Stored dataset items
>>>

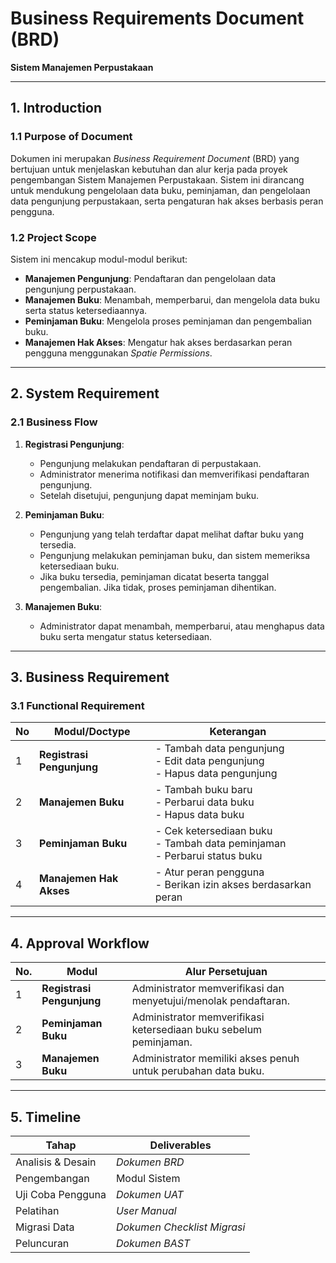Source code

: 

# **Business Requirements Document (BRD)**  
**Sistem Manajemen Perpustakaan**

---

## **1. Introduction**

### 1.1 Purpose of Document
Dokumen ini merupakan *Business Requirement Document* (BRD) yang bertujuan untuk menjelaskan kebutuhan dan alur kerja pada proyek pengembangan Sistem Manajemen Perpustakaan. Sistem ini dirancang untuk mendukung pengelolaan data buku, peminjaman, dan pengelolaan data pengunjung perpustakaan, serta pengaturan hak akses berbasis peran pengguna.

### 1.2 Project Scope
Sistem ini mencakup modul-modul berikut:
- **Manajemen Pengunjung**: Pendaftaran dan pengelolaan data pengunjung perpustakaan.
- **Manajemen Buku**: Menambah, memperbarui, dan mengelola data buku serta status ketersediaannya.
- **Peminjaman Buku**: Mengelola proses peminjaman dan pengembalian buku.
- **Manajemen Hak Akses**: Mengatur hak akses berdasarkan peran pengguna menggunakan *Spatie Permissions*.

---

## **2. System Requirement**

### 2.1 Business Flow

1. **Registrasi Pengunjung**:
   - Pengunjung melakukan pendaftaran di perpustakaan.
   - Administrator menerima notifikasi dan memverifikasi pendaftaran pengunjung.
   - Setelah disetujui, pengunjung dapat meminjam buku.

2. **Peminjaman Buku**:
   - Pengunjung yang telah terdaftar dapat melihat daftar buku yang tersedia.
   - Pengunjung melakukan peminjaman buku, dan sistem memeriksa ketersediaan buku.
   - Jika buku tersedia, peminjaman dicatat beserta tanggal pengembalian. Jika tidak, proses peminjaman dihentikan.

3. **Manajemen Buku**:
   - Administrator dapat menambah, memperbarui, atau menghapus data buku serta mengatur status ketersediaan.

---

## **3. Business Requirement**

### 3.1 Functional Requirement

| No | Modul/Doctype                                   | Keterangan            |
|----|-------------------------------------------------|-----------------------|
| 1  | **Registrasi Pengunjung**                       | - Tambah data pengunjung<br> - Edit data pengunjung<br> - Hapus data pengunjung |
| 2  | **Manajemen Buku**                              | - Tambah buku baru<br> - Perbarui data buku<br> - Hapus data buku |
| 3  | **Peminjaman Buku**                             | - Cek ketersediaan buku<br> - Tambah data peminjaman<br> - Perbarui status buku |
| 4  | **Manajemen Hak Akses**                         | - Atur peran pengguna<br> - Berikan izin akses berdasarkan peran |

---

## **4. Approval Workflow**

| No. | Modul                    | Alur Persetujuan                                                 |
|-----|--------------------------|-------------------------------------------------------------------|
| 1   | **Registrasi Pengunjung**| Administrator memverifikasi dan menyetujui/menolak pendaftaran.  |
| 2   | **Peminjaman Buku**      | Administrator memverifikasi ketersediaan buku sebelum peminjaman. |
| 3   | **Manajemen Buku**       | Administrator memiliki akses penuh untuk perubahan data buku.    |

---

## **5. Timeline**

| Tahap                  | Deliverables                              |
|------------------------|------------------------------------------|
| Analisis & Desain      | *Dokumen BRD*                            |
| Pengembangan           | Modul Sistem                             |
| Uji Coba Pengguna      | *Dokumen UAT*                            |
| Pelatihan              | *User Manual*                            |
| Migrasi Data           | *Dokumen Checklist Migrasi*              |
| Peluncuran             | *Dokumen BAST*                           |

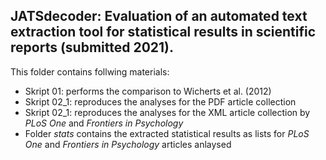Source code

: ## JATSdecoder: Evaluation of an automated text extraction tool for statistical results in scientific reports (submitted 2021).
This folder contains follwing materials:
- Skript 01: performs the comparison to Wicherts et al. (2012)
- Skript 02_1: reproduces the analyses for the PDF article collection
- Skript 02_1: reproduces the analyses for the XML article collection by *PLoS One* and *Frontiers in Psychology*
- Folder *stats* contains the extracted statistical results as lists for *PLoS One* and *Frontiers in Psychology* articles anlaysed


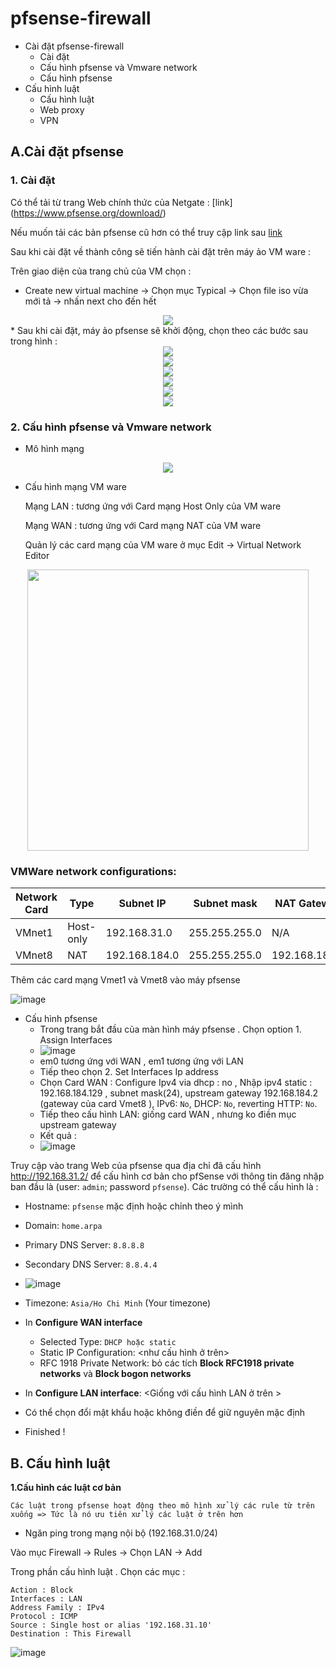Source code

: # pfsense-firewall

* Cài đặt pfsense-firewall
    * Cài đặt 
    * Cấu hình pfsense và Vmware network
    * Cấu hình pfsense
*  Cấu hình luật
   * Cấu hình luật
   * Web proxy
   * VPN
##
## A.Cài đặt pfsense 
### 1. Cài đặt
Có thể tải từ trang Web chính thức của Netgate : [link] (https://www.pfsense.org/download/) 

Nếu muốn tải các bản pfsense cũ hơn có thể truy cập link sau [link](https://repo.ialab.dsu.edu/pfsense/)

Sau khi cài đặt về thành công sẽ tiến hành cài đặt trên máy ảo VM ware : 

Trên giao diện của trang chủ của VM chọn : 
* Create new virtual machine -> Chọn mục Typical -> Chọn file iso vừa mới tả -> nhấn next cho đến hết
<div align="center">
  <img src="https://github.com/Hungblyat/pfsense-firewall/blob/main/image/img.png">
</div>
* Sau khi cài đặt, máy ảo pfsense sẽ khởi động, chọn theo các bước sau trong hình :
<div align="center">
  <img src="https://github.com/Hungblyat/pfsense-firewall/blob/main/image/pfsense_1.jpg">
</div>

<div align="center">
  <img src="https://github.com/Hungblyat/pfsense-firewall/blob/main/image/pfsense_2.jpg">
</div>

<div align="center">
  <img src="https://github.com/Hungblyat/pfsense-firewall/blob/main/image/pfsense_3.jpg">
</div>
<div align="center">
  <img src="https://github.com/Hungblyat/pfsense-firewall/blob/main/image/pfsense_4.jpg">
</div>
<div align="center">
  <img src="https://github.com/Hungblyat/pfsense-firewall/blob/main/image/pfsense_5.jpg">
</div>
<div align="center">
  <img src="https://github.com/Hungblyat/pfsense-firewall/blob/main/image/pfsense_7.jpg">
</div>

### 2. Cấu hình pfsense và Vmware network
* Mô hình mạng
<div align="center">
  <img src="https://github.com/Hungblyat/pfsense-firewall/blob/main/image/Pfsense_topo.jpg">
</div>

* Cấu hình mạng VM ware
  
  Mạng LAN : tương ứng với Card mạng Host Only của VM ware
  
  Mạng WAN : tương ứng với Card mạng NAT của VM ware

  Quản lý các card mạng của VM ware ở mục Edit -> Virtual Network Editor
<div align="center">
  <img src="https://github.com/Hungblyat/pfsense-firewall/blob/main/image/pfsense_card.png" height="450">
</div>

### VMWare network configurations:

<center>

| Network Card | Type | Subnet IP | Subnet mask | NAT Gateway |
| ------------ | ------- | ------| ----- | ----- |
| VMnet1 | Host-only | 192.168.31.0 | 255.255.255.0 | N/A | 
| VMnet8 | NAT | 192.168.184.0 | 255.255.255.0 | 192.168.184.2 | 

</center>

  Thêm các card mạng Vmet1 và Vmet8 vào máy pfsense
  
![image](https://github.com/user-attachments/assets/f7ba9b87-f2b8-44e1-937a-82211b0c3b89)

* Cấu hình pfsense
   - Trong trang bắt đầu của màn hình máy pfsense . Chọn option 1. Assign Interfaces
   - ![image](https://github.com/user-attachments/assets/886a2f15-9a88-4c73-bc33-122786e67c8a)
   - em0 tương ứng với WAN , em1 tương ứng với LAN
   - Tiếp theo chọn 2. Set Interfaces Ip address
   - Chọn Card WAN : Configure Ipv4 via dhcp : no , Nhập ipv4 static : 192.168.184.129 , subnet mask(24), upstream gateway 192.168.184.2 (gateway của card Vmet8 ), IPv6: `No`, DHCP: `No`, reverting HTTP: `No`.
   - Tiếp theo cấu hình LAN: giống card WAN , nhưng ko điền mục upstream gateway
   - Kết quả :
   - ![image](https://github.com/user-attachments/assets/ae27d646-8a29-4f37-832f-de879e221f31)

Truy cập vào trang Web của pfsense qua địa chỉ đã cấu hình http://192.168.31.2/ để cấu hình cơ bản cho pfSense với thông tin đăng nhập ban đầu là (user: `admin`; password `pfsense`). Các trường có thể cấu hình là :
- Hostname: `pfsense` mặc định hoặc chỉnh theo ý mình
- Domain: `home.arpa`
- Primary DNS Server: `8.8.8.8`
- Secondary DNS Server: `8.8.4.4`
- ![image](https://github.com/user-attachments/assets/17ea6fec-1c56-412a-8529-818f30b438bf)

- Timezone: `Asia/Ho Chi Minh` (Your timezone)
- In **Configure WAN interface**
  - Selected Type: `DHCP hoặc static`
  - Static IP Configuration: \<như cấu hình ở trên\>
  - RFC 1918 Private Network: bỏ các tích  **Block RFC1918 private networks** và **Block bogon networks**
- In **Configure LAN interface**: \<Giống với cấu hình LAN ở trên \>
- Có thể chọn đổi mật khẩu hoặc không điền để giữ nguyên mặc định
- Finished !

##

## B. Cấu hình luật
**1.Cấu hình các luật cơ bản**

`Các luật trong pfsense hoạt động theo mô hình xử lý các rule từ trên xuống => Tức là nó ưu tiên xử lý các luật ở trên hơn`
* Ngăn ping trong mạng nội bộ (192.168.31.0/24)

Vào mục Firewall -> Rules -> Chọn LAN -> Add

Trong phần cấu hình luật . Chọn các mục :

    Action : Block
    Interfaces : LAN
    Address Family : IPv4
    Protocol : ICMP
    Source : Single host or alias '192.168.31.10'
    Destination : This Firewall

![image](https://github.com/user-attachments/assets/e2a0f027-b89f-4330-9310-8177b8e0240e)



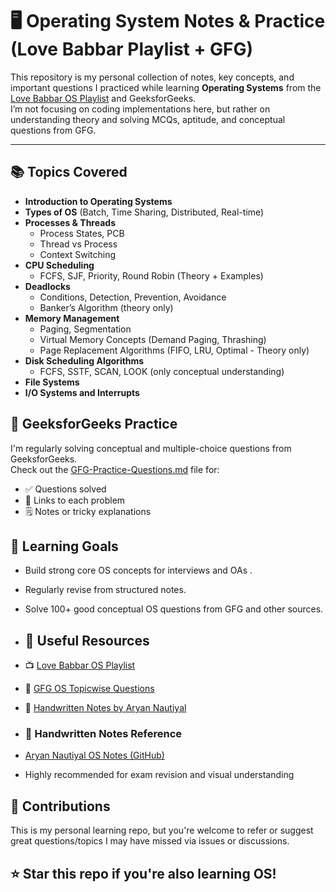 # 🖥️ Operating System Notes & Practice (Love Babbar Playlist + GFG)

This repository is my personal collection of notes, key concepts, and important questions I practiced while learning **Operating Systems** from the [Love Babbar OS Playlist](https://www.youtube.com/playlist?list=PLDzeHZWIZsTryvtXdMr6rPh4IDexB5NIA) and GeeksforGeeks.  
I’m not focusing on coding implementations here, but rather on understanding theory and solving MCQs, aptitude, and conceptual questions from GFG.

---

## 📚 Topics Covered

- **Introduction to Operating Systems**
- **Types of OS** (Batch, Time Sharing, Distributed, Real-time)
- **Processes & Threads**
  - Process States, PCB
  - Thread vs Process
  - Context Switching
- **CPU Scheduling**
  - FCFS, SJF, Priority, Round Robin (Theory + Examples)
- **Deadlocks**
  - Conditions, Detection, Prevention, Avoidance
  - Banker’s Algorithm (theory only)
- **Memory Management**
  - Paging, Segmentation
  - Virtual Memory Concepts (Demand Paging, Thrashing)
  - Page Replacement Algorithms (FIFO, LRU, Optimal - Theory only)
- **Disk Scheduling Algorithms**
  - FCFS, SSTF, SCAN, LOOK (only conceptual understanding)
- **File Systems**
- **I/O Systems and Interrupts**


## 🧠 GeeksforGeeks Practice

I'm regularly solving conceptual and multiple-choice questions from GeeksforGeeks.  
Check out the [GFG-Practice-Questions.md](./GFG-Practice-Questions.md) file for:

- ✅ Questions solved
- 🔗 Links to each problem
- 🗒️ Notes or tricky explanations


## 🧾 Learning Goals

- Build strong core OS concepts for interviews and OAs .
- Regularly revise from structured notes.
- Solve 100+ good conceptual OS questions from GFG and other sources.

- ## 📌 Useful Resources

- 📺 [Love Babbar OS Playlist](https://www.youtube.com/playlist?list=PLDzeHZWIZsTryvtXdMr6rPh4IDexB5NIA)
- 🧠 [GFG OS Topicwise Questions](https://practice.geeksforgeeks.org/explore/?category%5B%5D=Operating%20Systems&page=1)
-  📝 [Handwritten Notes by Aryan Nautiyal](https://github.com/AryanNautiyal/OS)

-  ### 📝 Handwritten Notes Reference
- [Aryan Nautiyal OS Notes (GitHub)](https://github.com/AryanNautiyal/OS)
- Highly recommended for exam revision and visual understanding


## 🙌 Contributions

This is my personal learning repo, but you're welcome to refer or suggest great questions/topics I may have missed via issues or discussions.

## ⭐ Star this repo if you're also learning OS!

<<<

# REQUIREMENT
Check every line of the records above for the string "định". Copy those that hold it.

# OUTPUT OF THE TASK
- Hostname: `pfsense` mặc định hoặc chỉnh theo ý mình
- Có thể chọn đổi mật khẩu hoặc không điền để giữ nguyên mặc định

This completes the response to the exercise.